La presión de EE.UU. sobre Cuba ha evidenciado que el expresidente, que recién cumplió 95 años esta semana, sigue siendo el decisor en jefe del país, pese a estar formalmente retirado de todos sus cargos, y que algunos de sus familiares juegan papeles clave en la isla. ¿Quién es quién en el clan?
Raúl Guillermo Rodríguez Castro, de 41 años y nieto de Raúl Castro. En apenas unas semanas ha pasado del discreto papel de guardaespaldas personal de su abuelo a contacto de la parte cubana en el diálogo con Washington.
Según algunas fuentes, su condición de nieto favorito, miembro de una nueva generación y figura relevante tanto en el Ministerio del Interior (Minint) como en el conglomerado empresarial del Ejército, Gaesa, le han catapultado a ojos de EE.UU.
Rodríguez Castro es hijo de Débora Castro y del general y empresario Luis Alberto Rodríguez López-Calleja, fallecido en 2022. Éste último fue por dos décadas presidente de la ahora sancionada Gaesa, además de miembro del Buró Político del Partido Comunista de Cuba (PCC, único legal) y por un tiempo potencial delfín del castrismo.
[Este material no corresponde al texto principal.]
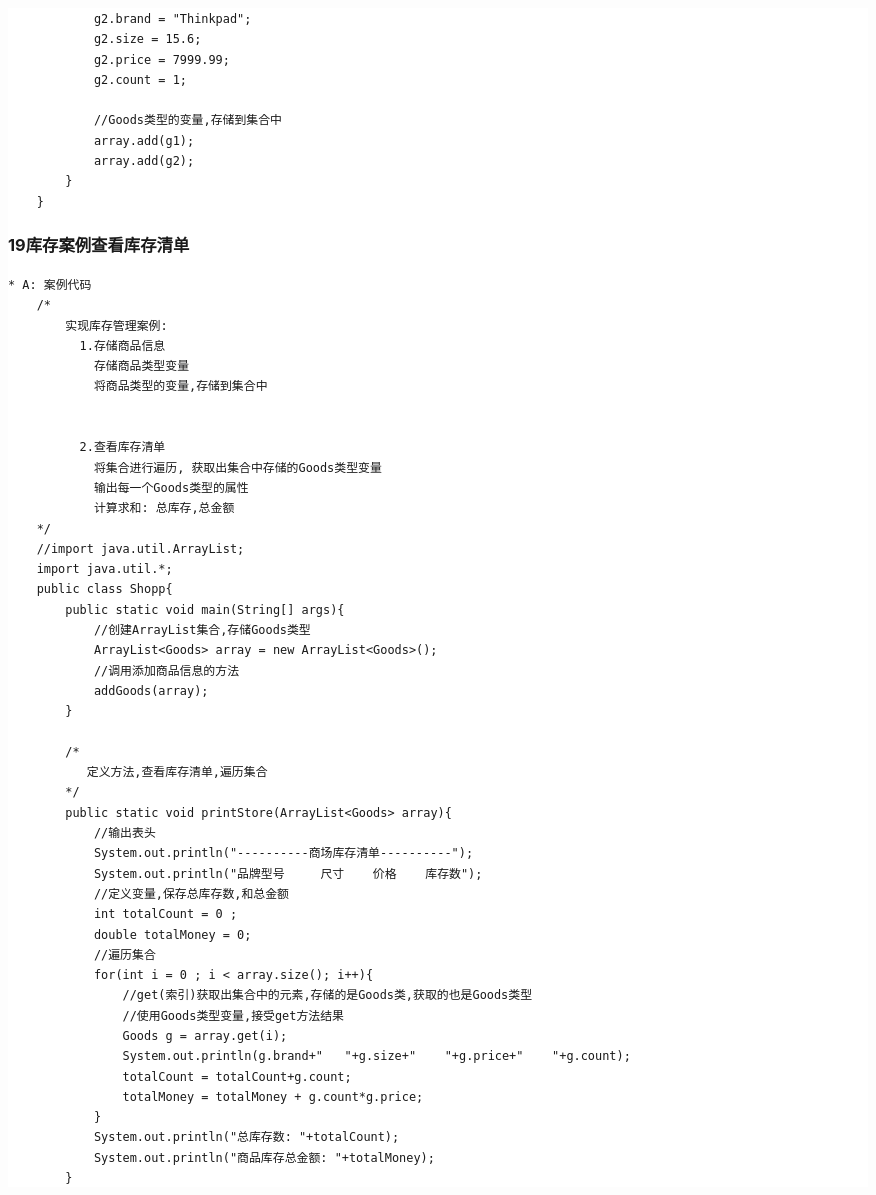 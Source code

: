 				g2.brand = "Thinkpad";
				g2.size = 15.6;
				g2.price = 7999.99;
				g2.count = 1;
				
				//Goods类型的变量,存储到集合中
				array.add(g1);
				array.add(g2);
			}
		}

### 19库存案例查看库存清单
	* A: 案例代码
		/*
		    实现库存管理案例:
			  1.存储商品信息
			    存储商品类型变量
				将商品类型的变量,存储到集合中


		      2.查看库存清单
			    将集合进行遍历, 获取出集合中存储的Goods类型变量
				输出每一个Goods类型的属性
				计算求和: 总库存,总金额
		*/
		//import java.util.ArrayList;
		import java.util.*;
		public class Shopp{
			public static void main(String[] args){
				//创建ArrayList集合,存储Goods类型
				ArrayList<Goods> array = new ArrayList<Goods>();
				//调用添加商品信息的方法
				addGoods(array);
			}
		
			/*
			   定义方法,查看库存清单,遍历集合
			*/
			public static void printStore(ArrayList<Goods> array){
				//输出表头
				System.out.println("----------商场库存清单----------");
				System.out.println("品牌型号     尺寸    价格    库存数");
				//定义变量,保存总库存数,和总金额
				int totalCount = 0 ;
				double totalMoney = 0;
				//遍历集合
				for(int i = 0 ; i < array.size(); i++){
					//get(索引)获取出集合中的元素,存储的是Goods类,获取的也是Goods类型
					//使用Goods类型变量,接受get方法结果
					Goods g = array.get(i);
					System.out.println(g.brand+"   "+g.size+"    "+g.price+"    "+g.count);
					totalCount = totalCount+g.count;
					totalMoney = totalMoney + g.count*g.price;
				}
				System.out.println("总库存数: "+totalCount);
				System.out.println("商品库存总金额: "+totalMoney);
			}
Oscar Pérez-Oliva Fraga, sobrino-nieto de Fidel y Raúl Castro, ha protagonizado un meteórico ascenso político en apenas dos años hasta convertirse, según algunos observadores, en uno de los candidatos mejor posicionados para asumir los máximos cargos del Gobierno cubano.
El despegue de este ingeniero electrónico de 55 años arrancó en mayo de 2024, cuando asumió el Ministerio de Comercio Exterior e Inversión Extranjera. En octubre de 2025 fue nombrado además vice primer ministro y dos meses más tarde fue designado diputado, un paso necesario para poder ser designado presidente del país.
Pérez-Oliva, nieto de Ángela -la hermana mayor de los hermanos Castro-, se ha caracterizado por un perfil más técnico que ideológico, lejos de la retórica familiar y dentro del discurso oficial. Él ha sido el encargado de anunciar medidas como la apertura del sector privado a cubanos residentes en el exterior.
Formado también en empresas de Gaesa antes de saltar a la administración central, tiene dos hijos que residen en Miami, donde han establecido negocios, según medios cubanos independientes.
Mariela Castro, de 63 años, es hija de Raúl Castro y, por años, la figura con mayor proyección pública. Diputada desde 2013 y directora del Centro Nacional de Educación Sexual (Cenesex), ha defendido los derechos de la comunidad LGBTIQ siempre que no colisionen con las posiciones oficialistas.
Recientemente ha sido la única miembro de la familia que ha dado declaraciones. "Aquí estamos preparados para combatir al imperialismo", afirmó a EFE en un acto de repulsa por la imputación penal contra su padre en EE.UU.
Sus declaraciones han generado a menudo controversia, como cuando negó que las Unidades Militares de Apoyo a la Producción (UMAP) de los años 60 fuesen campos de trabajos forzados para jóvenes considerados no aptos para el servicio militar obligatorio, entre ellos los homosexuales.
Alejandro Castro, de 60 años, fue durante años un estrecho colaborador de su padre, Raúl Castro, especialmente durante su presidencia (2006-2018), aunque siempre tras las bambalinas. Pese a llevar años fuera del foco público, EE.UU. lo incluyó esta semana en una lista de sancionados, junto a su hijo Raúl Alejandro Castro Calis.
Coronel del Ministerio del Interior, ha estado a cargo de los servicios de Inteligencia y Contrainteligencia. Jugó, de la mano de su padre, un importante papel en las negociaciones para el restablecimiento de las relaciones diplomáticas entre Washington y La Habana en el llamado deshielo (2014-2017).
En 2018 salió del foco público, coincidiendo con la marcha de su padre de la presidencia del país y el fin del deshielo. Desde entonces sólo se le ha visto en un par de manifestaciones oficialistas, marchando siempre en un discreto segundo plano.